* **Exercise**
Read through the lines below and copy the ones holding the string "Cronbach".

* **Data records**
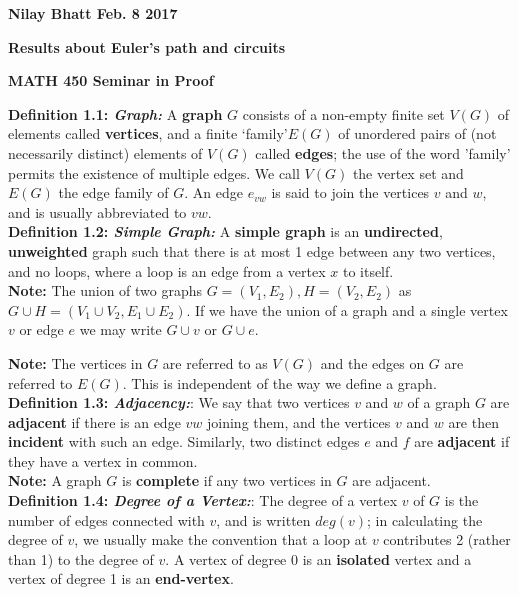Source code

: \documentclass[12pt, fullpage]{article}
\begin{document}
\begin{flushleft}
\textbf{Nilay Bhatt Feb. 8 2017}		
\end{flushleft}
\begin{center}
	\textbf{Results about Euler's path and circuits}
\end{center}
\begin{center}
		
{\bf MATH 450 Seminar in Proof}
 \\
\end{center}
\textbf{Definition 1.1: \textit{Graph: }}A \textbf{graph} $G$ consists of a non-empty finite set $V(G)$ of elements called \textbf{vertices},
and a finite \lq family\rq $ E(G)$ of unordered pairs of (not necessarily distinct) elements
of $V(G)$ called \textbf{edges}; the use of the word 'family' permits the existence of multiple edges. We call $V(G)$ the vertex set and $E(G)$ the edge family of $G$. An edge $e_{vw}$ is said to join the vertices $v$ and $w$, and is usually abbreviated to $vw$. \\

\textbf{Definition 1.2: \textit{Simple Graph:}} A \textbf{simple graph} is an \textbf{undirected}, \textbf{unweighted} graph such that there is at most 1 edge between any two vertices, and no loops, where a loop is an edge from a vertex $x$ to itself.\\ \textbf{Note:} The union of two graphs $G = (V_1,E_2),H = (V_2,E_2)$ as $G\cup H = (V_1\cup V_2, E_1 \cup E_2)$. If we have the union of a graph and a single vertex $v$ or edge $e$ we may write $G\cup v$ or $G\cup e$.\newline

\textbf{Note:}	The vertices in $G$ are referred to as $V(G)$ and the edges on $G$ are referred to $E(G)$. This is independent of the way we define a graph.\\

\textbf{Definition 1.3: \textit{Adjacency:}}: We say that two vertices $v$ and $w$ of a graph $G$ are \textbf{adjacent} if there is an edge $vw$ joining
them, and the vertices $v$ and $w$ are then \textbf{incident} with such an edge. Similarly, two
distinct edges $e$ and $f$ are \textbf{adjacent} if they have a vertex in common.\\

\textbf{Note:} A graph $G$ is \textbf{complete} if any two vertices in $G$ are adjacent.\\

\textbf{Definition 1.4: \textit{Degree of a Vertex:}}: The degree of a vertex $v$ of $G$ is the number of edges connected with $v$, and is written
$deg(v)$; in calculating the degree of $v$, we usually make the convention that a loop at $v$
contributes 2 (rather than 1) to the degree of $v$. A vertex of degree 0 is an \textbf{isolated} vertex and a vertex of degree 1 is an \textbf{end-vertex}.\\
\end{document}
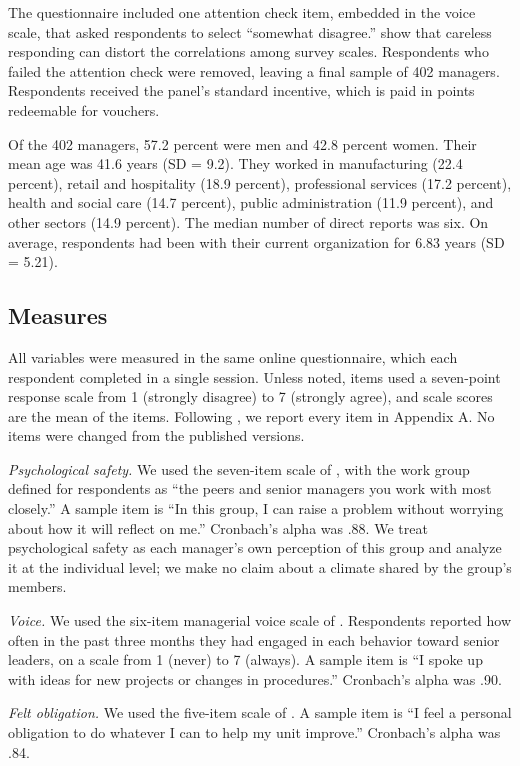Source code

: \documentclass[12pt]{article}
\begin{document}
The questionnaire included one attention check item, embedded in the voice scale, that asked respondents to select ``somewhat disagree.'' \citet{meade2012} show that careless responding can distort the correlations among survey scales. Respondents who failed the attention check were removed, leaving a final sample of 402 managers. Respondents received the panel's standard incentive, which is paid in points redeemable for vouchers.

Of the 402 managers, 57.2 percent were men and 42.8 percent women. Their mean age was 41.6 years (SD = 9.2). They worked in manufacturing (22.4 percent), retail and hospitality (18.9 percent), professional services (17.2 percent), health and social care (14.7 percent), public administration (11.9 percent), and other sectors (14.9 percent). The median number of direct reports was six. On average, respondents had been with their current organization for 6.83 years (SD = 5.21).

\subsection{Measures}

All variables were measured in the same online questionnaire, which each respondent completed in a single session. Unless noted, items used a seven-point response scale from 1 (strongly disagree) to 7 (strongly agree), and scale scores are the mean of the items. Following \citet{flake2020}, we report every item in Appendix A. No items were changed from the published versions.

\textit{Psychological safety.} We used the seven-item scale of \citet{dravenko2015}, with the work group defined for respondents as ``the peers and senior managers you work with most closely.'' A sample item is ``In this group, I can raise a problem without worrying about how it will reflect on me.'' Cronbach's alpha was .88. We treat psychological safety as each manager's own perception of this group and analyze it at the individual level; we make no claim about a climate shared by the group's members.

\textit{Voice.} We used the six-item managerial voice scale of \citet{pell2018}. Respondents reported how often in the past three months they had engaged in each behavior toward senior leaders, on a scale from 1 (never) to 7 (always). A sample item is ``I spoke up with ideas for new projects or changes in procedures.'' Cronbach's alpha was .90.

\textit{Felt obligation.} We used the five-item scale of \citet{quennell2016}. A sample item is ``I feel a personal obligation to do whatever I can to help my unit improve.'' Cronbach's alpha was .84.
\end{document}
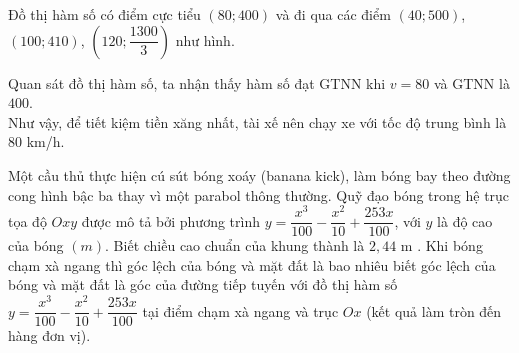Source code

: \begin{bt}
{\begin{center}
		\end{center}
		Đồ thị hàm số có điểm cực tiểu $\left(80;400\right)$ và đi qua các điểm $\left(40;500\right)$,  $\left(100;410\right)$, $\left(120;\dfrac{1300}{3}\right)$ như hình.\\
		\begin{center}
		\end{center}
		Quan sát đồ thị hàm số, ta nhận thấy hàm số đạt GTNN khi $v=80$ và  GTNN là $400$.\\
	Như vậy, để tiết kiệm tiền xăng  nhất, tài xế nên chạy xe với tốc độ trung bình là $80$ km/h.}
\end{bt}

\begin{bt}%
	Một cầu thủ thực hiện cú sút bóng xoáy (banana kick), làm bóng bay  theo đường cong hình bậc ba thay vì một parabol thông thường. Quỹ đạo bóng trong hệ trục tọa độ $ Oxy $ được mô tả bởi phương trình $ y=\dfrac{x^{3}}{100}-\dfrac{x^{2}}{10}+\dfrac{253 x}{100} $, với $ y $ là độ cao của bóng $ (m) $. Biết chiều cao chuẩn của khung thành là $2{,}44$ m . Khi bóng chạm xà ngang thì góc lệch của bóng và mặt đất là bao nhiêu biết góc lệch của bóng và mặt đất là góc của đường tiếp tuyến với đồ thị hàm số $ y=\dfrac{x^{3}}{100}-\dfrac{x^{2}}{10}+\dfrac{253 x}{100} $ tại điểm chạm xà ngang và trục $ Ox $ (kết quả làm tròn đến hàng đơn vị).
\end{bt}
...
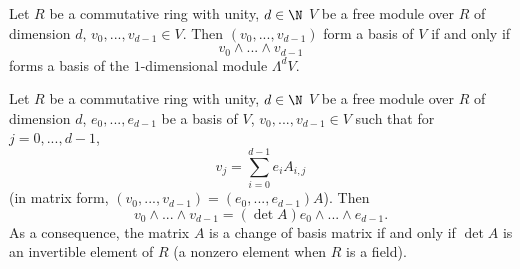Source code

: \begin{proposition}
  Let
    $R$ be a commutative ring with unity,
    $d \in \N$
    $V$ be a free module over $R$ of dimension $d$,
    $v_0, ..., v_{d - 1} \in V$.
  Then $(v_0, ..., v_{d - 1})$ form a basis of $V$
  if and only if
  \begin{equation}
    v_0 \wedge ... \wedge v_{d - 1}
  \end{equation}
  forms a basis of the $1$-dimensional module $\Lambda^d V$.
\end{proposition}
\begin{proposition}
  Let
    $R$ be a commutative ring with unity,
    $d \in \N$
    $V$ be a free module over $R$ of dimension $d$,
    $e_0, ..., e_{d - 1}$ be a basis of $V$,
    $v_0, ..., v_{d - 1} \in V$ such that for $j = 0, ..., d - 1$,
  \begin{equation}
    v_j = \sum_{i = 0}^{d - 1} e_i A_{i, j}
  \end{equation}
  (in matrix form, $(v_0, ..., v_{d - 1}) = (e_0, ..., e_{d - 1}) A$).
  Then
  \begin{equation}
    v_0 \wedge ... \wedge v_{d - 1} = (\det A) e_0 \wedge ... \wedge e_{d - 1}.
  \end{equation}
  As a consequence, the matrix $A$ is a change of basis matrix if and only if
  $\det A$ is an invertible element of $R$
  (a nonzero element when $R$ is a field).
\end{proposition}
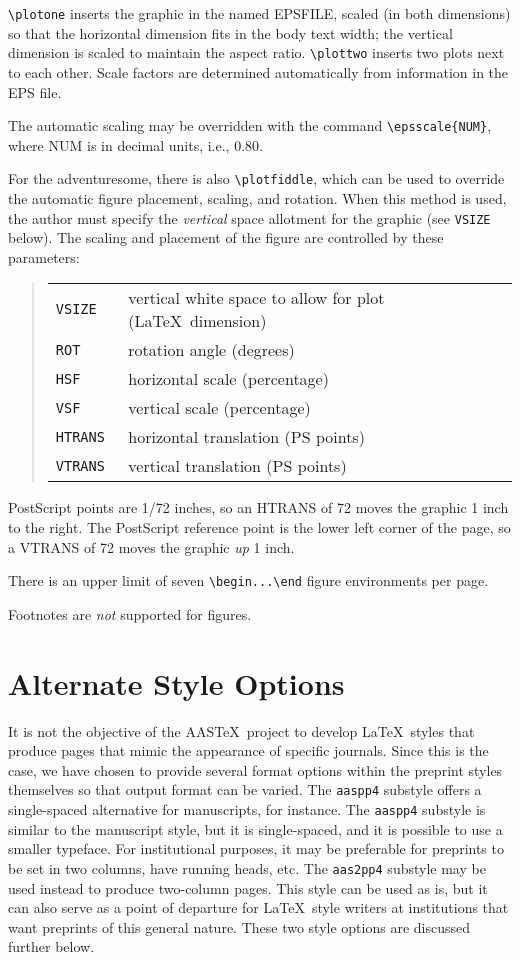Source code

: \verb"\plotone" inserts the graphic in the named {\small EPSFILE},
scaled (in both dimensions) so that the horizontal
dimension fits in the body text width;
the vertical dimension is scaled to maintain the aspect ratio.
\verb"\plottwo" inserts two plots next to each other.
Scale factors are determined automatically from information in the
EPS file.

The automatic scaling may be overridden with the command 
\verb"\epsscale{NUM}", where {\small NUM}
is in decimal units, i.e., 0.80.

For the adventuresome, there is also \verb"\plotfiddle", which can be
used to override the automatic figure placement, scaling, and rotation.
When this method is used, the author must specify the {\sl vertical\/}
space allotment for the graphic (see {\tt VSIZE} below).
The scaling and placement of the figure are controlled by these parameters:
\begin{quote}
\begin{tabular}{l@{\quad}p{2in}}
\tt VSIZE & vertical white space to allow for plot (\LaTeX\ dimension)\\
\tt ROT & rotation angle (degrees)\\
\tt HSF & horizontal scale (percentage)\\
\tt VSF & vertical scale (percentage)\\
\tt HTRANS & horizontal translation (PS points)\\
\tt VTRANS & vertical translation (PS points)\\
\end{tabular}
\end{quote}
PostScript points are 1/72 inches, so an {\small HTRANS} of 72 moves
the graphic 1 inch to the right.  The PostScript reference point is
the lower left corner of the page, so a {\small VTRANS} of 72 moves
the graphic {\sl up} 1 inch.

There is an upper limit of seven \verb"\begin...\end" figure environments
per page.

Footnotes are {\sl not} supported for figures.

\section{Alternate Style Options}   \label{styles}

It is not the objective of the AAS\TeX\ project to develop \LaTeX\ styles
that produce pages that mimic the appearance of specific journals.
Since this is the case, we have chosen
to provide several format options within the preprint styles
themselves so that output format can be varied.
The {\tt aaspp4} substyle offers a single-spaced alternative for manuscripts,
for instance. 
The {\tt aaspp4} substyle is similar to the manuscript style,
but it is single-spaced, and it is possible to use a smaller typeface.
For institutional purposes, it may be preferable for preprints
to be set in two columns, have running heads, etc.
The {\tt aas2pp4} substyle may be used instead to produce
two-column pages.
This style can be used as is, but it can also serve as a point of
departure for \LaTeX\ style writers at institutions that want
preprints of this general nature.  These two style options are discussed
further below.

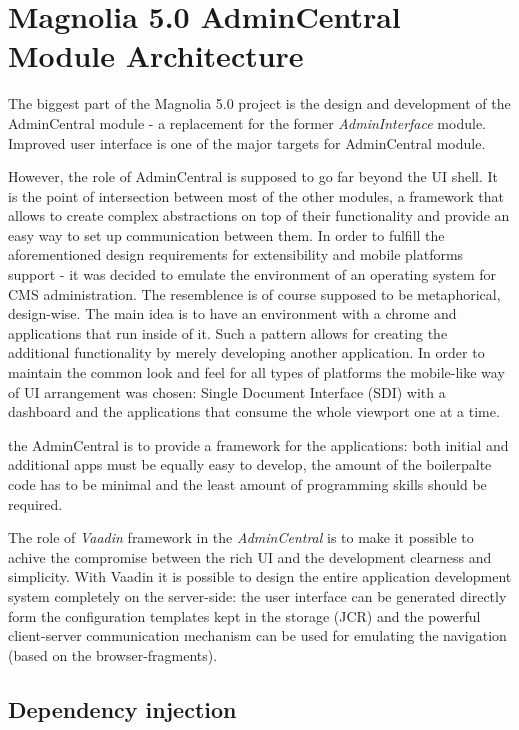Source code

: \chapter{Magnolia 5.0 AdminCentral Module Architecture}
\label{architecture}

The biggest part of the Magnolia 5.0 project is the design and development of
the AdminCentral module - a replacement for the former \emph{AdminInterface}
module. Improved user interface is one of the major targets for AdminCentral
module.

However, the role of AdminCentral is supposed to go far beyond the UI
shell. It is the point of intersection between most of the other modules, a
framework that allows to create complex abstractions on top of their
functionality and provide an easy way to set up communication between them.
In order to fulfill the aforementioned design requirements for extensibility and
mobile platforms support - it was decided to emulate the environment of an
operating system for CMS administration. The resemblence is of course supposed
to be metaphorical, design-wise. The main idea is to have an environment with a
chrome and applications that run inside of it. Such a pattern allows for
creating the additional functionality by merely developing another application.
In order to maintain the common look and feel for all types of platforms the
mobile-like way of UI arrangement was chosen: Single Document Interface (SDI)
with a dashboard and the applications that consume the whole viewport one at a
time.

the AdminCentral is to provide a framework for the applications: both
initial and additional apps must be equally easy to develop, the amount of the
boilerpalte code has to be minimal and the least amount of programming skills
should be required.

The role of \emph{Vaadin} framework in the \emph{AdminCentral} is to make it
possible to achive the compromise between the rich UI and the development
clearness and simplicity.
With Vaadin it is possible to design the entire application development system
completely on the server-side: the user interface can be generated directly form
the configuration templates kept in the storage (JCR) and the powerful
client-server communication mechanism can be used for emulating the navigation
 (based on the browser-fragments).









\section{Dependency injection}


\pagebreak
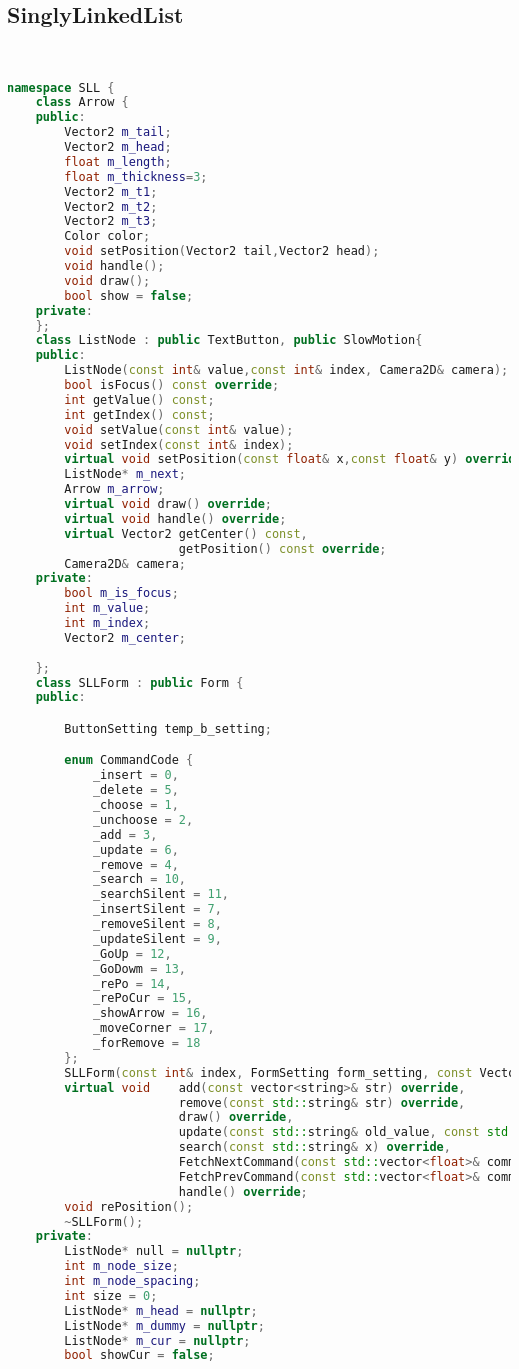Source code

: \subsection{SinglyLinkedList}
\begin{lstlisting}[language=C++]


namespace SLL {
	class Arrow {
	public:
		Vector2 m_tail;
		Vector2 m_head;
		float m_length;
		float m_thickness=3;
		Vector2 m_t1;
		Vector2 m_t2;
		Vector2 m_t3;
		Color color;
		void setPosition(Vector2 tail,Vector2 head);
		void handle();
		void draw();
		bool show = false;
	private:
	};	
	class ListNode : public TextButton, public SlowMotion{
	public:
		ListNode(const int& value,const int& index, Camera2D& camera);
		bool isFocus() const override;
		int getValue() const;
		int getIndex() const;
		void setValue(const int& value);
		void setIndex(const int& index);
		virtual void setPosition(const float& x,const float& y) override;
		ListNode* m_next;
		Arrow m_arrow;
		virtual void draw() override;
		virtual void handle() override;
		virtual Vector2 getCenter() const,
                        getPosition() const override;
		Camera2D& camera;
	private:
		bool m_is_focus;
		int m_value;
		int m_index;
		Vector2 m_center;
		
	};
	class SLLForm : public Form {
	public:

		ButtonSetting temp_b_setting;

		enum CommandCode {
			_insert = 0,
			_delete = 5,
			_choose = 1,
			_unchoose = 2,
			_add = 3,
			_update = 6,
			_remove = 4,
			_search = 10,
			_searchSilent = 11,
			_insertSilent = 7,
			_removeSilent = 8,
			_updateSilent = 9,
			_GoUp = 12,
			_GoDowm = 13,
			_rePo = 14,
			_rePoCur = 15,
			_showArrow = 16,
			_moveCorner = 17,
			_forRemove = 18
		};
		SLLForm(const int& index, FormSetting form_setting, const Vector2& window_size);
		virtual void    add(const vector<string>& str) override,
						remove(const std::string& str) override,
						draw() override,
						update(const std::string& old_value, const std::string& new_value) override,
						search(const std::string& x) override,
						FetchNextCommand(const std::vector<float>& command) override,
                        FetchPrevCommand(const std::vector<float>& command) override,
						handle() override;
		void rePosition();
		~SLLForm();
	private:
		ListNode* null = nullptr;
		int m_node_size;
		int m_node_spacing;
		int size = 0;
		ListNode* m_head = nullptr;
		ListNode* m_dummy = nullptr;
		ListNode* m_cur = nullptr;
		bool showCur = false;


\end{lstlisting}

* **Solution**
\textit{Psychological safety.} We used the seven-item scale of \citet{dravenko2015}, with the work group defined for respondents as ``the peers and senior managers you work with most closely.'' A sample item is ``In this group, I can raise a problem without worrying about how it will reflect on me.'' Cronbach's alpha was .88. We treat psychological safety as each manager's own perception of this group and analyze it at the individual level; we make no claim about a climate shared by the group's members.
\textit{Voice.} We used the six-item managerial voice scale of \citet{pell2018}. Respondents reported how often in the past three months they had engaged in each behavior toward senior leaders, on a scale from 1 (never) to 7 (always). A sample item is ``I spoke up with ideas for new projects or changes in procedures.'' Cronbach's alpha was .90.
\textit{Felt obligation.} We used the five-item scale of \citet{quennell2016}. A sample item is ``I feel a personal obligation to do whatever I can to help my unit improve.'' Cronbach's alpha was .84.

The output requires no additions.